10. Operating systems

10.1. Windows

Since Windows 2000, Windows offers a nice Unicode API and supports non-BMP characters. It uses Unicode strings implemented as wchar_t* strings (LPWSTR). wchar_t is 16 bits long on Windows and so it uses UTF-16: non-BMP characters are stored as two wchar_t (a surrogate pair), and the length of a string is the number of UTF-16 units and not the number of characters.

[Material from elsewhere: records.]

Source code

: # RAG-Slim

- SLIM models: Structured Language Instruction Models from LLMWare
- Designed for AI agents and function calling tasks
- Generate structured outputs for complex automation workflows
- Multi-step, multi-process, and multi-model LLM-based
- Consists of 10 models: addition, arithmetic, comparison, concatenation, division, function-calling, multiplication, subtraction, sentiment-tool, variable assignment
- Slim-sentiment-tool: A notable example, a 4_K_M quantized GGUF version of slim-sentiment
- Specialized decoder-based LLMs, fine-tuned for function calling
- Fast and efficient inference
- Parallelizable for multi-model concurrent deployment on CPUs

Windows 95, 98 and Me had also Unicode strings, but were limited to BMP characters: they used UCS-2 instead of UTF-16.

10.1.1. Code pages

A Windows application has two encodings, called code pages (abbreviated “cp”): ANSI and OEM code pages. The ANSI code page, CP_ACP, is used for the ANSI version of the Windows API to decode byte strings to character strings and has a number between 874 and 1258. The OEM code page or “IBM PC” code page, CP_OEMCP, comes from MS-DOS, is used for the Windows console, contains glyphs to create text interfaces (draw boxes) and has a number between 437 and 874. Example of a French setup: ANSI is cp1252 and OEM is cp850.

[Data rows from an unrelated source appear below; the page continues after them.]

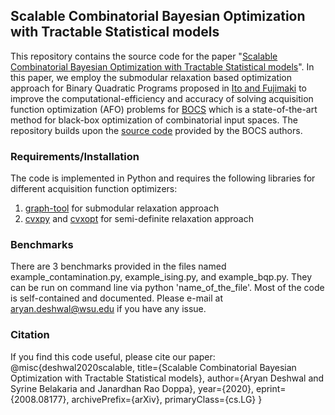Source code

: ## Scalable Combinatorial Bayesian Optimization with Tractable Statistical models


This repository contains the source code for the paper "[Scalable Combinatorial Bayesian Optimization with Tractable Statistical models](https://arxiv.org/abs/2008.08177)". In this paper, we employ the submodular relaxation based optimization approach for Binary Quadratic Programs proposed in [Ito and Fujimaki](https://papers.nips.cc/paper/6301-large-scale-price-optimization-via-network-flow) to improve the computational-efficiency and accuracy of solving acquisition function optimization (AFO) problems for [BOCS](https://arxiv.org/abs/1806.08838) which is a state-of-the-art method for black-box optimization of combinatorial input spaces. The repository builds upon the [source code](https://github.com/baptistar/BOCS) provided by the BOCS authors. 



### Requirements/Installation
The code is implemented in Python and requires the following libraries for different acquisition function optimizers:
1. [graph-tool](https://graph-tool.skewed.de/) for submodular relaxation approach
2. [cvxpy](https://www.cvxpy.org/) and [cvxopt](https://cvxopt.org/) for semi-definite relaxation approach


### Benchmarks

There are 3 benchmarks provided in the files named example_contamination.py, example_ising.py, and example_bqp.py. They can be run on command line via python 'name_of_the_file'. Most of the code is self-contained and documented. Please e-mail at aryan.deshwal@wsu.edu if you have any issue. 

### Citation
If you find this code useful, please cite our paper:
@misc{deshwal2020scalable,
    title={Scalable Combinatorial Bayesian Optimization with Tractable Statistical models},
    author={Aryan Deshwal and Syrine Belakaria and Janardhan Rao Doppa},
    year={2020},
    eprint={2008.08177},
    archivePrefix={arXiv},
    primaryClass={cs.LG}
}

There are code page constants:

  • CP_ACP: Windows ANSI code page

  • CP_MACCP: Macintosh code page

  • CP_OEMCP: ANSI code page of the current process

  • CP_SYMBOL (42): Symbol code page

  • CP_THREAD_ACP: ANSI code page of the current thread

  • CP_UTF7 (65000): UTF-7

  • CP_UTF8 (65001): UTF-8

Functions.

UINT GetACP()

Get the ANSI code page number.

UINT GetOEMCP()

Get the OEM code page number.

BOOL SetThreadLocale(LCID locale)

Set the locale. It can be used to change the ANSI code page of current thread (CP_THREAD_ACP).

See also

Wikipedia article: Windows code page.

10.1.2. Encode and decode functions

Encode and decode functions of <windows.h>.

MultiByteToWideChar()

Decode a byte string from a code page to a character string. Use MB_ERR_INVALID_CHARS flag to return an error on an undecodable byte sequence.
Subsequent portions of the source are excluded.